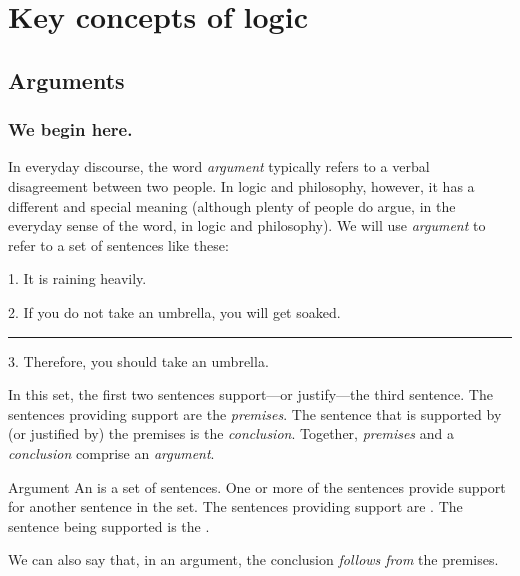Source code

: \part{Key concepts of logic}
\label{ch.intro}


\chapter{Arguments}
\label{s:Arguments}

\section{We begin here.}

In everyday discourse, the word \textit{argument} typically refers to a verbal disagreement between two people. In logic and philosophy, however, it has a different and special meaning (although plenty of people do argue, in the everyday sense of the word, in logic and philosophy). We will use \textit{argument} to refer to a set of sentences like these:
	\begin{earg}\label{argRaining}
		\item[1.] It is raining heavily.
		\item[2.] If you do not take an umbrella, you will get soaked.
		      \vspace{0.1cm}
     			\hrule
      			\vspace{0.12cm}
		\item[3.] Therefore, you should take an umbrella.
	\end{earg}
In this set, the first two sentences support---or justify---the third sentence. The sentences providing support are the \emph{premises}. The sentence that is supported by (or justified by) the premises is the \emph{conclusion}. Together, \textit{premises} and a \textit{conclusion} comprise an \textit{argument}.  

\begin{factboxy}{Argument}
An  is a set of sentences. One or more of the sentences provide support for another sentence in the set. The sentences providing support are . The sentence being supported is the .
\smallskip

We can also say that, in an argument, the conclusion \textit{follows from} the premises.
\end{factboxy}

--

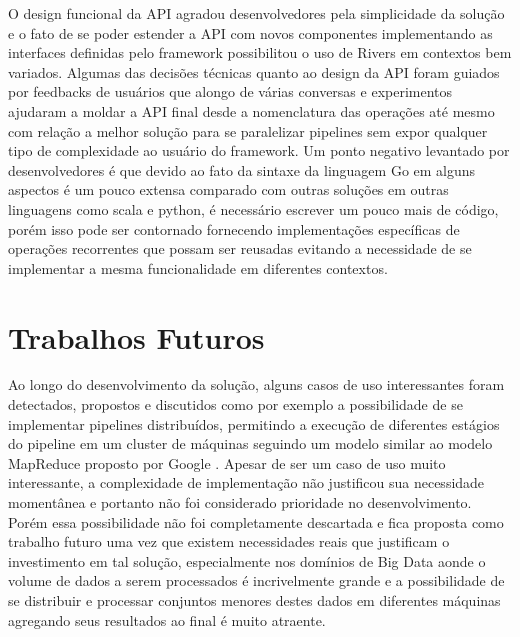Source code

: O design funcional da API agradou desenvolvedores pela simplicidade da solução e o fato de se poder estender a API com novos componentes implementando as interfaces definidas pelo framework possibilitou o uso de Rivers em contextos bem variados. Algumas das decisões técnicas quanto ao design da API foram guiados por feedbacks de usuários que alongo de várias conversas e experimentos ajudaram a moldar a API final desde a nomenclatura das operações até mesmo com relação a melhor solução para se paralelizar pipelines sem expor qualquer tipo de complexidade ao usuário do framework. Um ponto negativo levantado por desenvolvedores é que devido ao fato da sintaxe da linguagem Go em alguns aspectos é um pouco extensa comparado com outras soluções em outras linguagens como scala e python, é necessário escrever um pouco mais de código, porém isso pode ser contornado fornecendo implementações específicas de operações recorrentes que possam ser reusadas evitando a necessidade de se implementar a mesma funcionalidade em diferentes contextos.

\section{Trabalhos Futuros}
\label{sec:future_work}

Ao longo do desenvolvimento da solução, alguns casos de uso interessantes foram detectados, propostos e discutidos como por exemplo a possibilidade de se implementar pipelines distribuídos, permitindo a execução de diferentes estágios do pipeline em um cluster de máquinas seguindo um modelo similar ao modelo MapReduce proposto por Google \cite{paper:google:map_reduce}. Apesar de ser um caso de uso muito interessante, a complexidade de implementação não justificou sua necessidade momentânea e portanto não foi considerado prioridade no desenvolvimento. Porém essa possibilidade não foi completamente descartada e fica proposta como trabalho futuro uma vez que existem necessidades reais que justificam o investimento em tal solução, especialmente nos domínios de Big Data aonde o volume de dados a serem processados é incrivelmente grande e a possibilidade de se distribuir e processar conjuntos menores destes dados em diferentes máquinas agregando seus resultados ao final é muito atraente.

--

Pick out the lines above that hold the string "item" and show them.

> [Exercise answer]
		\item[1.] It is raining heavily.
		\item[2.] If you do not take an umbrella, you will get soaked.
		\item[3.] Therefore, you should take an umbrella.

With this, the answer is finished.